Outras duas fontes consultadas pela Reuters também consideram que o Senado tem um perfil mais moderado. Segundo uma delas, a Casa não irá se lançar em “aventuras” bolsonaristas. Também avalia-se que Pacheco tenha pretensões políticas diferentes das do presidente da Câmara, Arthur Lira (PP-AL), importante liderança do chamado centrão, mais alinhado com o governo.

Na noite da terça-feira, a PEC que previa a impressão dos votos registrados nas urnas eletrônicas teve 229 votos favoráveis e 218 contrários. Mas como se trata de uma tentativa de mudança na Constituição, a proposta precisava de 308 votos para ser aprovada. Ainda assim, a sutil diferença no placar entre os favoráveis e os contrários pode suscitar tentativas de reacender o debate.

Mesmo antes do encerramento da votação, e antevendo a derrota, aliados do presidente Jair Bolsonaro já mencionavam a PEC que tramita no Senado.

Bolsonaro e partidários vinham defendendo a aprovação da proposta por considerar que deveria haver uma forma de auditoria dos votos.
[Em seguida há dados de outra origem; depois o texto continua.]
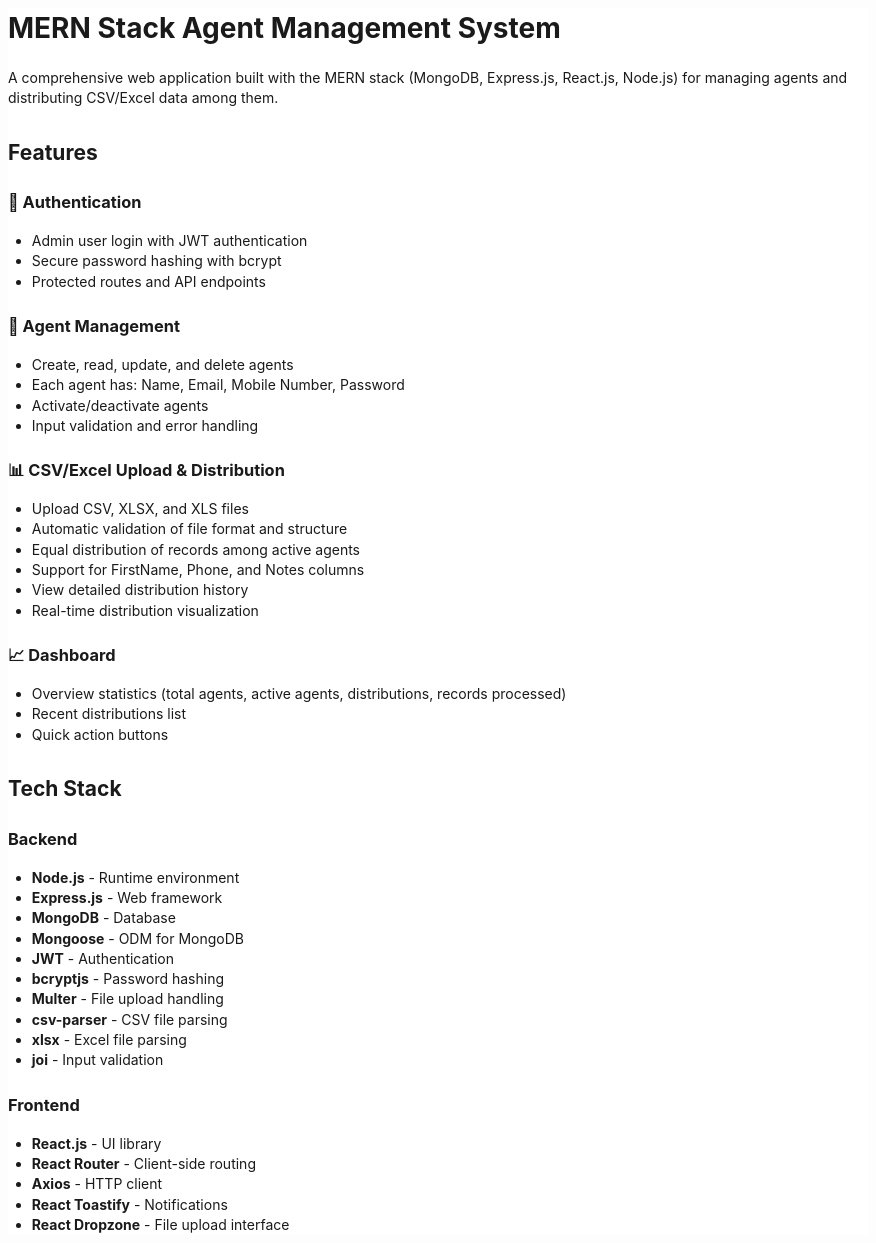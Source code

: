 # MERN Stack Agent Management System

A comprehensive web application built with the MERN stack (MongoDB, Express.js, React.js, Node.js) for managing agents and distributing CSV/Excel data among them.

## Features

### 🔐 Authentication
- Admin user login with JWT authentication
- Secure password hashing with bcrypt
- Protected routes and API endpoints

### 👥 Agent Management
- Create, read, update, and delete agents
- Each agent has: Name, Email, Mobile Number, Password
- Activate/deactivate agents
- Input validation and error handling

### 📊 CSV/Excel Upload & Distribution
- Upload CSV, XLSX, and XLS files
- Automatic validation of file format and structure
- Equal distribution of records among active agents
- Support for FirstName, Phone, and Notes columns
- View detailed distribution history
- Real-time distribution visualization

### 📈 Dashboard
- Overview statistics (total agents, active agents, distributions, records processed)
- Recent distributions list
- Quick action buttons

## Tech Stack

### Backend
- **Node.js** - Runtime environment
- **Express.js** - Web framework
- **MongoDB** - Database
- **Mongoose** - ODM for MongoDB
- **JWT** - Authentication
- **bcryptjs** - Password hashing
- **Multer** - File upload handling
- **csv-parser** - CSV file parsing
- **xlsx** - Excel file parsing
- **joi** - Input validation

### Frontend
- **React.js** - UI library
- **React Router** - Client-side routing
- **Axios** - HTTP client
- **React Toastify** - Notifications
- **React Dropzone** - File upload interface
O presidente chegou a sugerir, sem provas, que haveria fraudes nas eleições e a ameaçar que não aceitaria o resultado das próximas eleições caso considere que elas não tenham ocorrido de maneira “limpa”.

Contrários à proposta, no entanto, assim como técnicos e integrantes do Tribunal Superior Eleitoral (TSE), atestam a segurança e a inviolabilidade das urnas. Também garantem que o atual sistema já é auditável. Apontam ainda que o risco de fraude aumenta exponencialmente a partir da impressão dos votos.